= Beginning of Section =

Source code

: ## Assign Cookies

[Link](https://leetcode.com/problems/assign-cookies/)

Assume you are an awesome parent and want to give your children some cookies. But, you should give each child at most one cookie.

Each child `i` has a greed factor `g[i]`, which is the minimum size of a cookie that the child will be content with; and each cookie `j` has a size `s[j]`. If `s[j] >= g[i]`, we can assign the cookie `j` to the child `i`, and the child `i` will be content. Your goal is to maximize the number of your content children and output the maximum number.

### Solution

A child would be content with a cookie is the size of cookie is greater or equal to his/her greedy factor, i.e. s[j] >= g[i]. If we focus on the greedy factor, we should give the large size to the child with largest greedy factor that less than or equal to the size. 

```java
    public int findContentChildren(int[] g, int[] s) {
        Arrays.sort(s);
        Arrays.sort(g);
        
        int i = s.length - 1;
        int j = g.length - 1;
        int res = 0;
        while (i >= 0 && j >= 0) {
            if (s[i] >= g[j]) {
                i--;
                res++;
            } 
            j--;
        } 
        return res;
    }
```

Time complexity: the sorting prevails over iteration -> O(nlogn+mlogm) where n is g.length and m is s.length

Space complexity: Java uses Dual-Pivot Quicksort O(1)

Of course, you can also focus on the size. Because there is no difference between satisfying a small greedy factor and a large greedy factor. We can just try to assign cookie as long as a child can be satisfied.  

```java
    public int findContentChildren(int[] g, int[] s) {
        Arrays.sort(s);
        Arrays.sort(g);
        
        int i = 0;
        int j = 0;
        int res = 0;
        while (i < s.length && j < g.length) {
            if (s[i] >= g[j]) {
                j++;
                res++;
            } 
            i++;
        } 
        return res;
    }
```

= End of Section =

What is needed: Each entry needs to be written out again, exactly as given.

Solution to the problem:
Source code

: ## Assign Cookies

[Link](https://leetcode.com/problems/assign-cookies/)

Assume you are an awesome parent and want to give your children some cookies. But, you should give each child at most one cookie.

Each child `i` has a greed factor `g[i]`, which is the minimum size of a cookie that the child will be content with; and each cookie `j` has a size `s[j]`. If `s[j] >= g[i]`, we can assign the cookie `j` to the child `i`, and the child `i` will be content. Your goal is to maximize the number of your content children and output the maximum number.

### Solution

A child would be content with a cookie is the size of cookie is greater or equal to his/her greedy factor, i.e. s[j] >= g[i]. If we focus on the greedy factor, we should give the large size to the child with largest greedy factor that less than or equal to the size. 

```java
    public int findContentChildren(int[] g, int[] s) {
        Arrays.sort(s);
        Arrays.sort(g);
        
        int i = s.length - 1;
        int j = g.length - 1;
        int res = 0;
        while (i >= 0 && j >= 0) {
            if (s[i] >= g[j]) {
                i--;
                res++;
            } 
            j--;
        } 
        return res;
    }
```

Time complexity: the sorting prevails over iteration -> O(nlogn+mlogm) where n is g.length and m is s.length

Space complexity: Java uses Dual-Pivot Quicksort O(1)

Of course, you can also focus on the size. Because there is no difference between satisfying a small greedy factor and a large greedy factor. We can just try to assign cookie as long as a child can be satisfied.  

```java
    public int findContentChildren(int[] g, int[] s) {
        Arrays.sort(s);
        Arrays.sort(g);
        
        int i = 0;
        int j = 0;
        int res = 0;
        while (i < s.length && j < g.length) {
            if (s[i] >= g[j]) {
                j++;
                res++;
            } 
            i++;
        } 
        return res;
    }
```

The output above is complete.